Description of the task: Repeat the data precisely as given.

Saved data entries:
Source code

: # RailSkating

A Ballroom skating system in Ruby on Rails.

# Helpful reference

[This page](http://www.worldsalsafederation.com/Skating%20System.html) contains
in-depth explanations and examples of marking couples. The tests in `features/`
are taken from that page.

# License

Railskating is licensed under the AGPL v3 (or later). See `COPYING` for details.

Response to the exercise:
Source code

: # RailSkating

A Ballroom skating system in Ruby on Rails.

# Helpful reference

[This page](http://www.worldsalsafederation.com/Skating%20System.html) contains
in-depth explanations and examples of marking couples. The tests in `features/`
are taken from that page.

# License

Railskating is licensed under the AGPL v3 (or later). See `COPYING` for details.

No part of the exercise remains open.